BRIEF DESCRIPTION OF THE DRAWING
We have now given a description of the theory which underlies the
techniques of the invention and it is not appropriate to indicate how this
is carried into effect using automatic computing equipment, which is
illustrated in the accompanying diagrammatic drawing.
DETAILED DESCRIPTION OF EXEMPLARY EMBODIMENTS
The computing equipment operates on strings of signals, eg. electrical
pulses. The smallest unit of computation is a string of signals
corresponding to a single grapheme of the original text. For convenience
such a string of signals will be designated as a "byte" no matter how many
bits it contains in the "byte". Originally the term "byte" indicated a
sequence of 8 bits. Since 8 bits provides count of 255 this is sufficient
to accommodate most alphabets. However, the "byte" does not necessarily
contain 8 bits.
The processing described below is carried out block-by-block wherein each
block is a string of one or more bytes. Each block corresponds to an
individual word (or potential word, since it is possible that the data
will contain blocks which are not translatable so that the conversion must
fail). The purpose of the method is to convert an input block whose bytes
represent graphemes into an output block whose bytes represent phonemes.
The method words by dividing the input block into sub-strings, converting
each sub-string in a look-up table and then concatenating to produce the
output block.
The operational mode of the computing equipment has two operation
procedures. Thus it has a first procedure which includes two phases and
the first procedure is utilised for identifying bytes strings
corresponding to rimes. The second procedure has only one phase and it is
used for identifying byte strings corresponding to onsets.
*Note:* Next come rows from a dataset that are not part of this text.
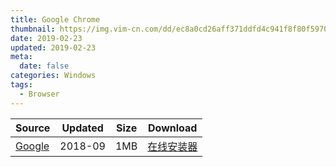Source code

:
 ```yaml
---
title: Google Chrome
thumbnail: https://img.vim-cn.com/dd/ec8a0cd26aff371ddfd4c941f8f80f5970d40c.png
date: 2019-02-23
updated: 2019-02-23
meta:
  date: false
categories: Windows
tags:
  - Browser
---
```



| Source | Updated | Size | Download |
| ------ | ------- | -------- | -------- |
| <div class="safe google">[Google](https://www.google.cn/chrome/index.html)</div> | 2018-09 | 1MB | [在线安装器](https://img.vim-cn.com/1e/6e38925febe4bfc7c189feb2dcf1b6c080bf02.zip) |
As indicated in the drawing, the computing equipment comprises an input
buffer 10 which holds blocks from previous processing until they are ready
to be processed. The input buffer 10 is connected to a data store 11 and
it provides individual blocks to the data store 11 on demand.
An important part of the computing equipment is storage means 12. This
contains programming instructions (e.g., for retrograde analysis control
20) and also the databases and lists which are needed to carry out the
processing. As will be described in greater detail below, storage means 12
is divided into various functional areas.
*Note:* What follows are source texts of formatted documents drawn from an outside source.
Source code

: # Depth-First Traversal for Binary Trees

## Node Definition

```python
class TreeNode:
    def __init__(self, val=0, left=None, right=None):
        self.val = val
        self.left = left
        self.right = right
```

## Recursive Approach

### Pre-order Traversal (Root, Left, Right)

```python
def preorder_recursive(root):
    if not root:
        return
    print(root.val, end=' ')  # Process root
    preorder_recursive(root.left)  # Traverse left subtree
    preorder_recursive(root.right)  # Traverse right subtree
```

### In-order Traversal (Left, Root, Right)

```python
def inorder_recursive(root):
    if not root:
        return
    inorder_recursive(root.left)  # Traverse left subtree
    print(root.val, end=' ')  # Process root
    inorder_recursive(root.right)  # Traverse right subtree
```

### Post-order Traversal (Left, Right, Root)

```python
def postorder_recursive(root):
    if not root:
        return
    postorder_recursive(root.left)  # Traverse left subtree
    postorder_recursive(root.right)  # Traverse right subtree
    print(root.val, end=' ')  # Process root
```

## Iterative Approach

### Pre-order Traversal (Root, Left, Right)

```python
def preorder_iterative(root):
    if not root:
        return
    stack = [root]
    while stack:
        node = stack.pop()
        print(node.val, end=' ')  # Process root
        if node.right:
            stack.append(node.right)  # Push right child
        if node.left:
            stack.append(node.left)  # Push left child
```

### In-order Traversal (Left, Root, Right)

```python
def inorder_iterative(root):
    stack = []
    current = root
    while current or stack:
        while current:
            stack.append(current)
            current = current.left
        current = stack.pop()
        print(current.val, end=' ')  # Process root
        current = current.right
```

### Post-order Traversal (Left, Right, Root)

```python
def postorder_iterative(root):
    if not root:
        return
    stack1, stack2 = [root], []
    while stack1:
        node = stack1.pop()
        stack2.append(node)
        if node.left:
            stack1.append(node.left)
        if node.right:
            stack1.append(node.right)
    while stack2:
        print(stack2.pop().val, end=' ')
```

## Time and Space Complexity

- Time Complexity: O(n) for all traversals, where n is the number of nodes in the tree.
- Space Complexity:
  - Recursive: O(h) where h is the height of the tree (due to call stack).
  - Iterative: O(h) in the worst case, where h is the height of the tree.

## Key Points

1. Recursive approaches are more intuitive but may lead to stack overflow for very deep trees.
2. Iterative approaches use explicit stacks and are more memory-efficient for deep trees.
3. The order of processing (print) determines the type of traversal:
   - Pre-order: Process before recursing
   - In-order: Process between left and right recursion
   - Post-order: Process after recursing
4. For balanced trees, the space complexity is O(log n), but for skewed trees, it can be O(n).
The data processing equipment also includes a working store 14 which is
required to hold sub-sets of bytes acquired from data store 11, for
processing and for comparison with byte strings held in databases
contained in the storage 12. Single bytes, ie. signal strings
corresponding to individual graphemes, are transferred from the input
buffer 10 to the working store 14 via check store 13 which has capacity
for one byte. The byte in check store 13 is checked against lists
contained in data storage 12 before transfer to the working store 14.
After successful matching with items contains in the working storage 12
strings are transferred from the working store 14 to the output store 15.
For use when matching fails the equipment includes means to return a byte
from the working store 14 to the data store 11.
In addition to other areas, eg for program instructions, the storage means
12 has four major storage areas. These areas will now be identified.
First the storage means has areas for two different lists of bytes. These
are a first storage area 12.1 which contains a lists of bytes
corresponding to the vowels and a second storage area 12.2 which contains
a list of bytes corresponding to the consonants. (The vowels and the
consonants have been previously identified in this specification).
The storage means 12 also contains two areas of storage which constitute
two different, and substantial, linked databases. First there is the rime
database 12.3 which is further divided into regions designated 12.31,
12,32, 12.33, etc. Each region has an input section containing bytes
strings corresponding to "rimes" in graphemes and, as shown in the
drawing, this includes 12.31 containing "ATS", 12.32 containing "EET",
12.33 containing "IGH" and many more sections not illustrated in the
drawing.
The storage means 12 also contains a second major area 12.4, which contains
byte strings equivalent to the onsets. As with the rimes, the onset
database 12.4 is also divided into many regions. For example, it comprises
12.41 containing "C", 12.42 containing "STR" and 12.43 containing "H".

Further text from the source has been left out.